● YOUR GOAL:
Repeat all of the data exactly. Leave nothing out.

Plain-text document sources:

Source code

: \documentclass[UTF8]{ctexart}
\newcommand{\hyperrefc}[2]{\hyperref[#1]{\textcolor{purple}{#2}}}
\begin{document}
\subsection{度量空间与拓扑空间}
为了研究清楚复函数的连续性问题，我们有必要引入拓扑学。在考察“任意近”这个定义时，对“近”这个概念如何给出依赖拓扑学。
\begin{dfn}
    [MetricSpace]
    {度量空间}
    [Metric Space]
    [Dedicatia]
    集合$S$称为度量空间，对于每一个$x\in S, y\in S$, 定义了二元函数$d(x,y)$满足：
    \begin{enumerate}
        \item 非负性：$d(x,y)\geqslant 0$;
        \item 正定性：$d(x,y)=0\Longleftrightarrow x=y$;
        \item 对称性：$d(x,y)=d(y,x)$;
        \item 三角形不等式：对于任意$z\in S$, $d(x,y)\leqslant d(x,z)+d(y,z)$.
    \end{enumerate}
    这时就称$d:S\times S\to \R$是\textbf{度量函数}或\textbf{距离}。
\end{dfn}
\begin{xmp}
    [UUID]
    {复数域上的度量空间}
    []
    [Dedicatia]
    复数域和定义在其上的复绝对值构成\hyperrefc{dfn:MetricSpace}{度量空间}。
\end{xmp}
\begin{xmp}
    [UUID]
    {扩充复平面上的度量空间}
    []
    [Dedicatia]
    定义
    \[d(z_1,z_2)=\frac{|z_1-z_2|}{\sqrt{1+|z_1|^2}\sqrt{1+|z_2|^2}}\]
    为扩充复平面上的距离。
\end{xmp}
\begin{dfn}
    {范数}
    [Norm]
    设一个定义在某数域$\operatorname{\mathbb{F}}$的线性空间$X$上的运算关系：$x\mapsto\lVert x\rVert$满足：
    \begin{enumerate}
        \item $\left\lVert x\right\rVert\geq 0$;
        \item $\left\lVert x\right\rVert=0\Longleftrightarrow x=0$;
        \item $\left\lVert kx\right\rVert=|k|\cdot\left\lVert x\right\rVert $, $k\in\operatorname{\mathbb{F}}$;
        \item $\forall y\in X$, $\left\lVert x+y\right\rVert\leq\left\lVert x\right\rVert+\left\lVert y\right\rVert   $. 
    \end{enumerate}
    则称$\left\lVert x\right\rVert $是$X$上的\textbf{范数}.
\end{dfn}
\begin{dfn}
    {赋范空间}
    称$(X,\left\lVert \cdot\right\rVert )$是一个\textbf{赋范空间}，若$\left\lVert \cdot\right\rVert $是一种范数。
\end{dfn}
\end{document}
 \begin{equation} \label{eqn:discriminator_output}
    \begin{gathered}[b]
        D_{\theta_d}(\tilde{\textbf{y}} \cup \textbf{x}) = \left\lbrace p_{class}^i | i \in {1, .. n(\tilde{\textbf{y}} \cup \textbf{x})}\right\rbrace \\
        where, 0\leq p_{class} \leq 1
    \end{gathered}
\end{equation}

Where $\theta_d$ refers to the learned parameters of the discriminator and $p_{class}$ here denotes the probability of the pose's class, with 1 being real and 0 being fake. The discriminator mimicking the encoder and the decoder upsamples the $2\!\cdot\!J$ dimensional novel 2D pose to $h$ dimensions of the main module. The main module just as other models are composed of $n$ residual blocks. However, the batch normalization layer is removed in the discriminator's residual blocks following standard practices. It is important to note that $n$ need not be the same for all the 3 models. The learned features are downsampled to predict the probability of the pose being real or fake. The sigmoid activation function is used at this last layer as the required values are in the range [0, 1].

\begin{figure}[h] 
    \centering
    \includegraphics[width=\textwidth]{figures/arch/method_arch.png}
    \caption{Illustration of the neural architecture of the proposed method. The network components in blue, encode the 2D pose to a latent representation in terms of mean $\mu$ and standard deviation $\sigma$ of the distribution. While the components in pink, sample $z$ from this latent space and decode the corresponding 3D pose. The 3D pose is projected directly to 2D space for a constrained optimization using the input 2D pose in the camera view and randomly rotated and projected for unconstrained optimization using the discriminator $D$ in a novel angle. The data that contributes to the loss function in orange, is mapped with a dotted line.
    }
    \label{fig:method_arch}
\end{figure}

● YOUR SOLUTION:
Source code

: \documentclass[UTF8]{ctexart}
\newcommand{\hyperrefc}[2]{\hyperref[#1]{\textcolor{purple}{#2}}}
\begin{document}
\subsection{度量空间与拓扑空间}
为了研究清楚复函数的连续性问题，我们有必要引入拓扑学。在考察“任意近”这个定义时，对“近”这个概念如何给出依赖拓扑学。
\begin{dfn}
    [MetricSpace]
    {度量空间}
    [Metric Space]
    [Dedicatia]
    集合$S$称为度量空间，对于每一个$x\in S, y\in S$, 定义了二元函数$d(x,y)$满足：
    \begin{enumerate}
        \item 非负性：$d(x,y)\geqslant 0$;
        \item 正定性：$d(x,y)=0\Longleftrightarrow x=y$;
        \item 对称性：$d(x,y)=d(y,x)$;
        \item 三角形不等式：对于任意$z\in S$, $d(x,y)\leqslant d(x,z)+d(y,z)$.
    \end{enumerate}
    这时就称$d:S\times S\to \R$是\textbf{度量函数}或\textbf{距离}。
\end{dfn}
\begin{xmp}
    [UUID]
    {复数域上的度量空间}
    []
    [Dedicatia]
    复数域和定义在其上的复绝对值构成\hyperrefc{dfn:MetricSpace}{度量空间}。
\end{xmp}
\begin{xmp}
    [UUID]
    {扩充复平面上的度量空间}
    []
    [Dedicatia]
    定义
    \[d(z_1,z_2)=\frac{|z_1-z_2|}{\sqrt{1+|z_1|^2}\sqrt{1+|z_2|^2}}\]
    为扩充复平面上的距离。
\end{xmp}
\begin{dfn}
    {范数}
    [Norm]
    设一个定义在某数域$\operatorname{\mathbb{F}}$的线性空间$X$上的运算关系：$x\mapsto\lVert x\rVert$满足：
    \begin{enumerate}
        \item $\left\lVert x\right\rVert\geq 0$;
        \item $\left\lVert x\right\rVert=0\Longleftrightarrow x=0$;
        \item $\left\lVert kx\right\rVert=|k|\cdot\left\lVert x\right\rVert $, $k\in\operatorname{\mathbb{F}}$;
        \item $\forall y\in X$, $\left\lVert x+y\right\rVert\leq\left\lVert x\right\rVert+\left\lVert y\right\rVert   $. 
    \end{enumerate}
    则称$\left\lVert x\right\rVert $是$X$上的\textbf{范数}.
\end{dfn}
\begin{dfn}
    {赋范空间}
    称$(X,\left\lVert \cdot\right\rVert )$是一个\textbf{赋范空间}，若$\left\lVert \cdot\right\rVert $是一种范数。
\end{dfn}
\end{document}
 \begin{equation} \label{eqn:discriminator_output}
    \begin{gathered}[b]
        D_{\theta_d}(\tilde{\textbf{y}} \cup \textbf{x}) = \left\lbrace p_{class}^i | i \in {1, .. n(\tilde{\textbf{y}} \cup \textbf{x})}\right\rbrace \\
        where, 0\leq p_{class} \leq 1
    \end{gathered}
\end{equation}

Where $\theta_d$ refers to the learned parameters of the discriminator and $p_{class}$ here denotes the probability of the pose's class, with 1 being real and 0 being fake. The discriminator mimicking the encoder and the decoder upsamples the $2\!\cdot\!J$ dimensional novel 2D pose to $h$ dimensions of the main module. The main module just as other models are composed of $n$ residual blocks. However, the batch normalization layer is removed in the discriminator's residual blocks following standard practices. It is important to note that $n$ need not be the same for all the 3 models. The learned features are downsampled to predict the probability of the pose being real or fake. The sigmoid activation function is used at this last layer as the required values are in the range [0, 1].

\begin{figure}[h] 
    \centering
    \includegraphics[width=\textwidth]{figures/arch/method_arch.png}
    \caption{Illustration of the neural architecture of the proposed method. The network components in blue, encode the 2D pose to a latent representation in terms of mean $\mu$ and standard deviation $\sigma$ of the distribution. While the components in pink, sample $z$ from this latent space and decode the corresponding 3D pose. The 3D pose is projected directly to 2D space for a constrained optimization using the input 2D pose in the camera view and randomly rotated and projected for unconstrained optimization using the discriminator $D$ in a novel angle. The data that contributes to the loss function in orange, is mapped with a dotted line.
    }
    \label{fig:method_arch}
\end{figure}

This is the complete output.